─── Source data

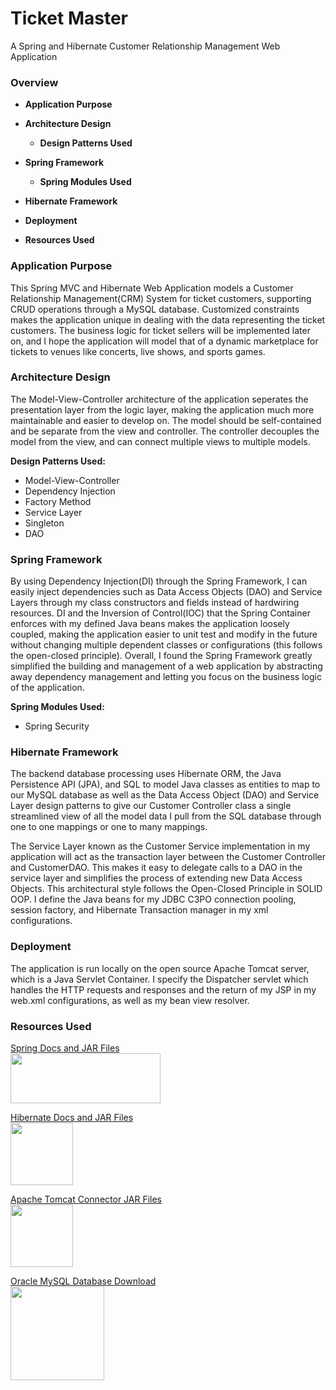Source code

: # Ticket Master 
A Spring and Hibernate Customer Relationship Management Web Application 

### Overview
* **Application Purpose**
* **Architecture Design**

   * **Design Patterns Used**
* **Spring Framework**
   * **Spring Modules Used**
* **Hibernate Framework**
* **Deployment**
* **Resources Used**

### Application Purpose
This Spring MVC and Hibernate Web Application models a Customer Relationship Management(CRM) System for ticket customers, supporting CRUD operations through a MySQL database. Customized constraints makes the application unique in dealing with the data representing the ticket customers. The business logic for ticket sellers will be implemented later on, and I hope the application will model that of a dynamic marketplace for tickets to venues like concerts, live shows, and sports games.

### Architecture Design
The Model-View-Controller architecture of the application seperates the presentation layer from the logic layer, making the application much more maintainable and easier to develop on. The model should be self-contained and be separate from the view and controller. The controller decouples the model from the view, and can connect multiple views to multiple models.

**Design Patterns Used:** 
* Model-View-Controller
* Dependency Injection
* Factory Method
* Service Layer 
* Singleton
* DAO

### Spring Framework
By using Dependency Injection(DI) through the Spring Framework, I can easily inject dependencies such as Data Access Objects (DAO) and Service Layers through my class constructors and fields instead of hardwiring resources. DI and the Inversion of Control(IOC) that the Spring Container enforces with my defined Java beans makes the application loosely coupled, making the application easier to unit test and modify in the future without changing multiple dependent classes or configurations (this follows the open-closed principle). Overall, I found the Spring Framework greatly simplified the building and management of a web application by abstracting away dependency management and letting you focus on the business logic of the application.

**Spring Modules Used:**
* Spring Security 

### Hibernate Framework
The backend database processing uses Hibernate ORM, the Java Persistence API (JPA), and SQL to model Java classes as entities to map to our MySQL database as well as the Data Access Object (DAO) and Service Layer design patterns to give our Customer Controller class a single streamlined view of all the model data I pull from the SQL database through one to one mappings or one to many mappings.

The Service Layer known as the Customer Service implementation in my application will act as the transaction layer between the Customer Controller and CustomerDAO. This makes it easy to delegate calls to a DAO in the service layer and simplifies the process of extending new Data Access Objects. This architectural style follows the Open-Closed Principle in SOLID OOP.
I define the Java beans for my JDBC C3PO connection pooling, session factory, and Hibernate Transaction manager in my xml configurations.

### Deployment
The application is run locally on the open source Apache Tomcat server, which is a Java Servlet Container. I specify the Dispatcher servlet which handles the HTTP requests and responses and the return of my JSP in my web.xml configurations, as well as my bean view resolver.

### Resources Used

<a href="https://spring.io/docs/reference" target="_blank">Spring Docs and JAR Files</a></br>
<img src="https://upload.wikimedia.org/wikipedia/en/2/20/Pivotal_Java_Spring_Logo.png" width="240" height="80">

<a href="http://hibernate.org/orm/documentation/5.3/" target="_blank">Hibernate Docs and JAR Files</a></br>
<img src="http://198.211.104.161/wp-content/uploads/2014/01/Hibernate-logo.png" width="100" height="100">

<a href="http://tomcat.apache.org/" target="_blank">Apache Tomcat Connector JAR Files</a></br>
<img src="https://sdtimes.com/wp-content/uploads/2017/07/tomcat-1.png" width="100" height="100">

<a href="https://www.mysql.com/downloads/" target="_blank">Oracle MySQL Database Download</a></br>
<img src="https://cdn.worldvectorlogo.com/logos/mysql.svg" width="150" height="150">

──────

- [What to work on]
Search the data above and return each line in which "Files" occurs.

- [Completed exercise]
<a href="https://spring.io/docs/reference" target="_blank">Spring Docs and JAR Files</a></br>
<a href="http://hibernate.org/orm/documentation/5.3/" target="_blank">Hibernate Docs and JAR Files</a></br>
<a href="http://tomcat.apache.org/" target="_blank">Apache Tomcat Connector JAR Files</a></br>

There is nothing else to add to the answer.